◆ YOUR GOAL
Given the records below, would you repeat exactly the lines that begin at the one containing "- [x] Vote change/removal" and end at the one containing "- [ ] Review history", inclusive?

◆ EXERCISE DATA
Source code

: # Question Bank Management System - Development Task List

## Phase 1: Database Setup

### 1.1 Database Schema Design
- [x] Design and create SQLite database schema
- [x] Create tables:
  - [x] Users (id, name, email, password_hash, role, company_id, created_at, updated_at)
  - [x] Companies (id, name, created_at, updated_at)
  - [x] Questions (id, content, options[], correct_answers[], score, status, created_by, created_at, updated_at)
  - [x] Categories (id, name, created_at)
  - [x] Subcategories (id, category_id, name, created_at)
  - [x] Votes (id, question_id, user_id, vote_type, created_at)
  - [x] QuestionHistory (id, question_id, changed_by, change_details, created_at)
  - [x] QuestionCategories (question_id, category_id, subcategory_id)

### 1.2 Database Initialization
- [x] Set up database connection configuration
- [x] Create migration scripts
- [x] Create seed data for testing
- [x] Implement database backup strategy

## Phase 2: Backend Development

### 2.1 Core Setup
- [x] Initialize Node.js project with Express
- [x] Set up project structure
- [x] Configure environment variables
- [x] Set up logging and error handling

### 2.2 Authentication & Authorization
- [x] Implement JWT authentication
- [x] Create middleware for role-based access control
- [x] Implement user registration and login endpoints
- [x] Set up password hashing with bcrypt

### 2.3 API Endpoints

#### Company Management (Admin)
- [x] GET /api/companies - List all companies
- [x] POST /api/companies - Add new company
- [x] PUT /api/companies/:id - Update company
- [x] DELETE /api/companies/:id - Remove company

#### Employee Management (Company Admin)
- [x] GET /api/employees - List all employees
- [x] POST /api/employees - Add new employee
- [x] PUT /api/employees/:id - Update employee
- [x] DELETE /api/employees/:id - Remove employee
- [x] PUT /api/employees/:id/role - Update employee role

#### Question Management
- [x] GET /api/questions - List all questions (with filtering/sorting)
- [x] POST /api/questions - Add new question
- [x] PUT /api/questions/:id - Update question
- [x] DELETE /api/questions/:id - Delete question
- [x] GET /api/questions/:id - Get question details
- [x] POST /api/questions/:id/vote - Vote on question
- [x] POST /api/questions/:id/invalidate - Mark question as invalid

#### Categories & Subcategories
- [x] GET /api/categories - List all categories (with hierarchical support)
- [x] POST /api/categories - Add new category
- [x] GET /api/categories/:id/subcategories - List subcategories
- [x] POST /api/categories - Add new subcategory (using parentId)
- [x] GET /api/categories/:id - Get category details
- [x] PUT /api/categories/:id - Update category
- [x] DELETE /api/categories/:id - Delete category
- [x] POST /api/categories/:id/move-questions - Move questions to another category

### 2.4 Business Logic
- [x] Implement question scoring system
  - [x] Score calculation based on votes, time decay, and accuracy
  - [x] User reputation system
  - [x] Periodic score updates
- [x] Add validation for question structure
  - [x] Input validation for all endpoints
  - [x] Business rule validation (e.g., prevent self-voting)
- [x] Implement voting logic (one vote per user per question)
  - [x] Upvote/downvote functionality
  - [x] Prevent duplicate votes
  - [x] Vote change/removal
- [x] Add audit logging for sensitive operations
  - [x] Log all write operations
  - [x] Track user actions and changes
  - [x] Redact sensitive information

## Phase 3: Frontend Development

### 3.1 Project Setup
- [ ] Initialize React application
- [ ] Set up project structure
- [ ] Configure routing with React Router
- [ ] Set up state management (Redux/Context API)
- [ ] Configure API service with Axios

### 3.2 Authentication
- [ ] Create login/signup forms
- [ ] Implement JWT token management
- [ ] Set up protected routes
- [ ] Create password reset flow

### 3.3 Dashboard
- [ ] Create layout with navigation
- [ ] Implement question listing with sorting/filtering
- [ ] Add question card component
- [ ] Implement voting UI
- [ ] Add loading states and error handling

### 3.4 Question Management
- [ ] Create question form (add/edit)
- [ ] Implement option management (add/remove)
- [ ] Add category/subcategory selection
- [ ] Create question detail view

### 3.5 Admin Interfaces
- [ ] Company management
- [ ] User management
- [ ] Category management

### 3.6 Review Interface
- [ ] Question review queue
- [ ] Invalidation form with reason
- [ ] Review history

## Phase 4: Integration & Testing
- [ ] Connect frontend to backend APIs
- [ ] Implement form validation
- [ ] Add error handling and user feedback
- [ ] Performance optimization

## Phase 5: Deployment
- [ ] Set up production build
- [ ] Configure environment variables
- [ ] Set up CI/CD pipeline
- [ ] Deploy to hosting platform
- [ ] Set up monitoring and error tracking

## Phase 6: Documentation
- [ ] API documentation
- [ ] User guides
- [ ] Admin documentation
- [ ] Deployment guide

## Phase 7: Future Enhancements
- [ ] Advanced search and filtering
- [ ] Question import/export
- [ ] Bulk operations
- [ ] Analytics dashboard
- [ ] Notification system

◆ YOUR SOLUTION
  - [x] Vote change/removal
- [x] Add audit logging for sensitive operations
  - [x] Log all write operations
  - [x] Track user actions and changes
  - [x] Redact sensitive information

## Phase 3: Frontend Development

### 3.1 Project Setup
- [ ] Initialize React application
- [ ] Set up project structure
- [ ] Configure routing with React Router
- [ ] Set up state management (Redux/Context API)
- [ ] Configure API service with Axios

### 3.2 Authentication
- [ ] Create login/signup forms
- [ ] Implement JWT token management
- [ ] Set up protected routes
- [ ] Create password reset flow

### 3.3 Dashboard
- [ ] Create layout with navigation
- [ ] Implement question listing with sorting/filtering
- [ ] Add question card component
- [ ] Implement voting UI
- [ ] Add loading states and error handling

### 3.4 Question Management
- [ ] Create question form (add/edit)
- [ ] Implement option management (add/remove)
- [ ] Add category/subcategory selection
- [ ] Create question detail view

### 3.5 Admin Interfaces
- [ ] Company management
- [ ] User management
- [ ] Category management

### 3.6 Review Interface
- [ ] Question review queue
- [ ] Invalidation form with reason
- [ ] Review history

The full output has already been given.